O senador alagoano Renan Calheiros (MDB-AL), ao lado de Otto Alencar (PSD-BA) e Omar Aziz (PSD-AM), articula deixar a CPMI do INSS menos de uma semana após o início dos trabalhos. A informação é da coluna de Andreza Matais, que apurou que a estratégia é deixar o desgaste da defesa do governo para o PT.
A decisão ocorre após o partido de Lula não conseguir impedir que a oposição elegesse a presidência e a relatoria da comissão. “O Partido dos Trabalhadores vai ter que trabalhar”, ironizou um dos senadores à coluna. O PT tem Rogério Carvalho (SE) e Fabiano Contarato (ES) como titulares na CPMI.

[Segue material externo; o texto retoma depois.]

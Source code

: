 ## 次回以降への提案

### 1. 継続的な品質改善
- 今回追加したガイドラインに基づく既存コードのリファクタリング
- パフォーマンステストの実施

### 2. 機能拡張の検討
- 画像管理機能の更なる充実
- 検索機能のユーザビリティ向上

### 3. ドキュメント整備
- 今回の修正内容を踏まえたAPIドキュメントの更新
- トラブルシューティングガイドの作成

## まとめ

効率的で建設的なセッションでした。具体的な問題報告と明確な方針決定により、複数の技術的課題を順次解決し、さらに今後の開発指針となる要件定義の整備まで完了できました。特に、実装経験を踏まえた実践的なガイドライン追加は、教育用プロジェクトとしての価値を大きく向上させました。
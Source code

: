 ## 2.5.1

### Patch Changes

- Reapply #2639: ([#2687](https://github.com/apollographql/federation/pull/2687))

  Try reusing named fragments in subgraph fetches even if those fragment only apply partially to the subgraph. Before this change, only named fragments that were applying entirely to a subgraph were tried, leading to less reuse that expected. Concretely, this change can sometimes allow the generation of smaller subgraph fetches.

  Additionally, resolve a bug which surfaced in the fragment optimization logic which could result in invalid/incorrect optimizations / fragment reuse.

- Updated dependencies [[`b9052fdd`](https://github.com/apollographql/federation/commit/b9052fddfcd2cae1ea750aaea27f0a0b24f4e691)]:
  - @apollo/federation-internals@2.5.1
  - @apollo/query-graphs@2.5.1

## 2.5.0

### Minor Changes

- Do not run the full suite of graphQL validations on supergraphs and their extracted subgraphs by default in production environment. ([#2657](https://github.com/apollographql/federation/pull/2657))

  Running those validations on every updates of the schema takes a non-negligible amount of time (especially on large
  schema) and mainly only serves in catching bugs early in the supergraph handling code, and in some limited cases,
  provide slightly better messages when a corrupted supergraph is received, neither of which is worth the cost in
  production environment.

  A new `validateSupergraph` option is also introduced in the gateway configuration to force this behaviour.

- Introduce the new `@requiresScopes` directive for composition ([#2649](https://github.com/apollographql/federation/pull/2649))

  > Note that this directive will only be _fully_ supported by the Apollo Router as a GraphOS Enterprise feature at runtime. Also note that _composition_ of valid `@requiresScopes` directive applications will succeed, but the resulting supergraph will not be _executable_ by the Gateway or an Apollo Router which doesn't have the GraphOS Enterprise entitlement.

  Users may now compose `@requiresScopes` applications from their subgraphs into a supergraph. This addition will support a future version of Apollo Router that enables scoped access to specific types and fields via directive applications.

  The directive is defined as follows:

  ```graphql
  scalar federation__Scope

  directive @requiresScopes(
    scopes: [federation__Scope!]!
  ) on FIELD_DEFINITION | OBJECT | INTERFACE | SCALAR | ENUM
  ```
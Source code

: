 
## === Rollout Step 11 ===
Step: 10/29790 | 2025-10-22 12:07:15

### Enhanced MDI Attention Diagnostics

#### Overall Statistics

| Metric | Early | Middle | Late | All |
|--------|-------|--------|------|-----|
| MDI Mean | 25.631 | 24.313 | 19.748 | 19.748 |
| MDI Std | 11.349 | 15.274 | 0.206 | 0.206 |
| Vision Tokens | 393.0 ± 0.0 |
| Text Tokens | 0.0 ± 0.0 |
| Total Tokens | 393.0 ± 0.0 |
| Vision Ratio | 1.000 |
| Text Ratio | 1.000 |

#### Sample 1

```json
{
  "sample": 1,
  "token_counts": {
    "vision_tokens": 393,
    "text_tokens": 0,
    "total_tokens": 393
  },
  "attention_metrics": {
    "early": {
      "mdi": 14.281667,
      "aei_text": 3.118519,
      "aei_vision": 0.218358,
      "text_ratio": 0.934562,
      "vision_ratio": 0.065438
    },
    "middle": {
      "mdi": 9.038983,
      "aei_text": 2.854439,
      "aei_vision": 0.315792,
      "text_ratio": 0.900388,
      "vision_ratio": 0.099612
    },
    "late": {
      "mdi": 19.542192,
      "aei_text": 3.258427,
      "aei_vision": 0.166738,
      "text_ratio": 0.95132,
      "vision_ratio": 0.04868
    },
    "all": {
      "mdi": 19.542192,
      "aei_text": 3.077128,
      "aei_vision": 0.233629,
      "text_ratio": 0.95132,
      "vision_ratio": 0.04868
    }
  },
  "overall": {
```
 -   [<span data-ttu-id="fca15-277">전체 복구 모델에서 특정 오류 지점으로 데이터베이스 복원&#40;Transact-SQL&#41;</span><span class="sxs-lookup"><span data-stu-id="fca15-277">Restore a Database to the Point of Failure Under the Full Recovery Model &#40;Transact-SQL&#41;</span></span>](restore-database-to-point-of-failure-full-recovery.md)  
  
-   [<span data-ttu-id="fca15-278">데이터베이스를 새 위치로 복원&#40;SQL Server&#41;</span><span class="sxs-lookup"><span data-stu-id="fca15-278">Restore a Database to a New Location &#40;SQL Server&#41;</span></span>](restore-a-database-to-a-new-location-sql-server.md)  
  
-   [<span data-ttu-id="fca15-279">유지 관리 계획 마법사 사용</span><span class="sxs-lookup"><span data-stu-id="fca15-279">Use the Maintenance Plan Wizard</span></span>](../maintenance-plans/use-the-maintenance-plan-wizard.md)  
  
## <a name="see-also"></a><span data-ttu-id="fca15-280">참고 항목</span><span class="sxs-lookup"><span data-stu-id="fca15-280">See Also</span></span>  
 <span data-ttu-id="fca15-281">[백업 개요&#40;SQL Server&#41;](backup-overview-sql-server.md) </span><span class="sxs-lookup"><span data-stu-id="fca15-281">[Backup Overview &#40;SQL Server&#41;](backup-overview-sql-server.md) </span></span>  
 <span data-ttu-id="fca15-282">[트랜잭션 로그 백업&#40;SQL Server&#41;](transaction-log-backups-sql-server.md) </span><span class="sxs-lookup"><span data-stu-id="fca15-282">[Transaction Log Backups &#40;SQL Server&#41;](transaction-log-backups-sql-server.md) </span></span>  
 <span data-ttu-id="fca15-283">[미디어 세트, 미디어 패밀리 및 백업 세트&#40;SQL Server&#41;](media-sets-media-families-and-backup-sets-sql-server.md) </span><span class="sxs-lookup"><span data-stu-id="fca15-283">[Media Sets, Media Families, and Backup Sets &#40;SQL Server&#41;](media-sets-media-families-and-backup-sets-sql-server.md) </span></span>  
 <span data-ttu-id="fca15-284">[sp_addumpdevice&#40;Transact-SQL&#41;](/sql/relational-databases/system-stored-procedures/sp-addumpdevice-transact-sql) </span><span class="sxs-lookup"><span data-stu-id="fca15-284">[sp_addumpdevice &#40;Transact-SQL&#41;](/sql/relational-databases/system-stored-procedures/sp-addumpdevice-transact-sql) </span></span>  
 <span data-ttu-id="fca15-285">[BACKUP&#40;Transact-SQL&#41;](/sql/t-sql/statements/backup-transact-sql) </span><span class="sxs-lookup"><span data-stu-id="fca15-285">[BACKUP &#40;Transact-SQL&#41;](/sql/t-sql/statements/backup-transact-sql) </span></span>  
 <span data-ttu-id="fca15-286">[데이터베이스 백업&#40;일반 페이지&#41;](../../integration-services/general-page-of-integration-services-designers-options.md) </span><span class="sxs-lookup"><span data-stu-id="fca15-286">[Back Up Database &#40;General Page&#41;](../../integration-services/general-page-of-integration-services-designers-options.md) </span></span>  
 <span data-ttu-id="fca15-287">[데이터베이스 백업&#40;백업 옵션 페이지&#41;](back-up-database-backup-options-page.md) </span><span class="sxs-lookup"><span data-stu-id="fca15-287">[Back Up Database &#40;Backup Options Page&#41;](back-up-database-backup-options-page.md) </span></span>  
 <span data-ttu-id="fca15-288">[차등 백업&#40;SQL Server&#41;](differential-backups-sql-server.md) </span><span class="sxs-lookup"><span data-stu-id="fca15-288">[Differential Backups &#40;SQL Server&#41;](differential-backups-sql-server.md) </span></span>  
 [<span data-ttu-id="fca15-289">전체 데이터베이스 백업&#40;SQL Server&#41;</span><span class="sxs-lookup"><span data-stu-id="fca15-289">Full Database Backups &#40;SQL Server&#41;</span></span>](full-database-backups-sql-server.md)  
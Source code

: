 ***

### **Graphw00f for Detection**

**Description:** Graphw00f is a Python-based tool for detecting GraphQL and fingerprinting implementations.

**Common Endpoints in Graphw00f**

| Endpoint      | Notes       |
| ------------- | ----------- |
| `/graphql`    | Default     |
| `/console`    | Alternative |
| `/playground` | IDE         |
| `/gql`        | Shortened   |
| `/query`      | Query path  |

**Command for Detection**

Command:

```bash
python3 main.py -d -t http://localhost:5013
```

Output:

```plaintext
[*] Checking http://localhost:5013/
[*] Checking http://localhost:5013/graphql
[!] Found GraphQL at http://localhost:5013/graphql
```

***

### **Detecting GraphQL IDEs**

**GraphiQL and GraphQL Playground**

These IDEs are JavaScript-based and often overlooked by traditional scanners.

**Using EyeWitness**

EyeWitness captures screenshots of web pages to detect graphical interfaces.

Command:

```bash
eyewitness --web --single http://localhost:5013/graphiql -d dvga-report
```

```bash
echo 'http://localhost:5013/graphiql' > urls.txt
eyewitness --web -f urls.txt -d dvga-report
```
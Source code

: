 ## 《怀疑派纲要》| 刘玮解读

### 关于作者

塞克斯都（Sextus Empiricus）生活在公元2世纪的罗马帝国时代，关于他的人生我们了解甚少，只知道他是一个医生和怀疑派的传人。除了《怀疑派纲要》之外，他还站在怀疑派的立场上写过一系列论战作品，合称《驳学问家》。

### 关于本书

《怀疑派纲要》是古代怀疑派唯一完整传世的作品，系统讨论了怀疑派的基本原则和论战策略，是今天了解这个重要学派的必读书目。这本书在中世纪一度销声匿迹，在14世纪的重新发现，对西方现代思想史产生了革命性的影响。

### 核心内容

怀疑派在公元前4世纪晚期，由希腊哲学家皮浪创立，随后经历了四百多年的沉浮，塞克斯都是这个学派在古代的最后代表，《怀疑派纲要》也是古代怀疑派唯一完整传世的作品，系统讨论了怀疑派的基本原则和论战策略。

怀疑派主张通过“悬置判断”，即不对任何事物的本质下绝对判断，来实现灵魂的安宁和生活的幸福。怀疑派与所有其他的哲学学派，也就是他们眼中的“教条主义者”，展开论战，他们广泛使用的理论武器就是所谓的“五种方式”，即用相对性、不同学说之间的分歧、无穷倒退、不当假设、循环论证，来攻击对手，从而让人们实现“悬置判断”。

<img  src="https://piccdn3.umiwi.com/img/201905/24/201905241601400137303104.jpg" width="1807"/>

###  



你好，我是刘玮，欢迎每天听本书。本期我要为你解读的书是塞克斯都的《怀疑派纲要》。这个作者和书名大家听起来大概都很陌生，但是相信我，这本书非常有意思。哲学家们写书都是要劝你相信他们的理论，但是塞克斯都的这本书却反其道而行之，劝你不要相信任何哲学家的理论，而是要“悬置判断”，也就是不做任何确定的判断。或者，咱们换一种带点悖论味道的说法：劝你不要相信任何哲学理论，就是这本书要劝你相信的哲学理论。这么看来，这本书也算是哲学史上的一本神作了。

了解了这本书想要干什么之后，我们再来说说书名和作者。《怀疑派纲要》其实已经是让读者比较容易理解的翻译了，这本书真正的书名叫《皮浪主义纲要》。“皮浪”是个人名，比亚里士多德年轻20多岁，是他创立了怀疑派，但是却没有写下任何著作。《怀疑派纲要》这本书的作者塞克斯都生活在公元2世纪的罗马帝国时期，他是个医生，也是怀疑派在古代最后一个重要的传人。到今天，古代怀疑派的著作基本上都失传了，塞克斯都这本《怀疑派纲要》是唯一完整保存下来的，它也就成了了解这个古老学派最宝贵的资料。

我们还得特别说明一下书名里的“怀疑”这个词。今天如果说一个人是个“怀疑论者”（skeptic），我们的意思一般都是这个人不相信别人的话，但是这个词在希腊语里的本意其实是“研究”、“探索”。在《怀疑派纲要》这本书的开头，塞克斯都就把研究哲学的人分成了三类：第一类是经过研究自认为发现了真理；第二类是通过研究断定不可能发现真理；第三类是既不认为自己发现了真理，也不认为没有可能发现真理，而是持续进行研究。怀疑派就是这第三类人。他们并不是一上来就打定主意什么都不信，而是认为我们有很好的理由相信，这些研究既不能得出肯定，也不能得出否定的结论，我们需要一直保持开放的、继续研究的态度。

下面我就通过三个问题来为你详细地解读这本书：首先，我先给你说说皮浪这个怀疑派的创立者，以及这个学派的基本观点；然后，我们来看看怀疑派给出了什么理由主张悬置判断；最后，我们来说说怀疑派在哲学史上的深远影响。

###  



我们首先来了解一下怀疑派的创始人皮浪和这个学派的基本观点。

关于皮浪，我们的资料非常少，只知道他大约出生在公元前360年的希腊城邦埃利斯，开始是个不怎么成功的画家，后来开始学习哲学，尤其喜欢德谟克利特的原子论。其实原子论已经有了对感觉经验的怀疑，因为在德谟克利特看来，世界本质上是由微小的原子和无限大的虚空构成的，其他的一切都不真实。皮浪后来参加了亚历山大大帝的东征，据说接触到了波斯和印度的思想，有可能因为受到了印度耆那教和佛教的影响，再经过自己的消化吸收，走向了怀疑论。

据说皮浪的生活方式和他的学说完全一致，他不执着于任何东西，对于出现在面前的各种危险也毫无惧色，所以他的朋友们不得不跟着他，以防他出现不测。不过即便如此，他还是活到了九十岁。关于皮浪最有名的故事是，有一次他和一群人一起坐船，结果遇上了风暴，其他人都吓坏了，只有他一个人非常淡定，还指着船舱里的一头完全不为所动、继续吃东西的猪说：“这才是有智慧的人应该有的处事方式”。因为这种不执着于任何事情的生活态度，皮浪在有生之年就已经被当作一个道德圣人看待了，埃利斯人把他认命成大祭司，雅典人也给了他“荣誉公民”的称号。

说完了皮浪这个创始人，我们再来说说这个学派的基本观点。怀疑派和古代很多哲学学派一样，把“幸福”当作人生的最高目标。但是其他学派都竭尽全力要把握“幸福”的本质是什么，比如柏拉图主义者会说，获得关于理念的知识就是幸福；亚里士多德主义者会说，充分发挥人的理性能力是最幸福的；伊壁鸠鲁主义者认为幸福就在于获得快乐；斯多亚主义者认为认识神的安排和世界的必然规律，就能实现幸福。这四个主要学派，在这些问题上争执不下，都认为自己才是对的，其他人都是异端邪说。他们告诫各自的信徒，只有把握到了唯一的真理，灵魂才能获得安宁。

Se confirmada, a saída representará prejuízo político ao governo, já que os três parlamentares têm peso no Senado. Além disso, a investigação exige presença frequente em Brasília e dedicação às oitivas, algo que os senadores não querem assumir em ano pré-eleitoral.
Renan já informou ao líder do MDB, Eduardo Braga (AM), que não tem perfil para atuar em CPIs, lembrando que só participou da CPI da Covid pela gravidade da pandemia. Otto e Aziz também dão sinais de recuo, e o PSD deve discutir oficialmente a posição da bancada.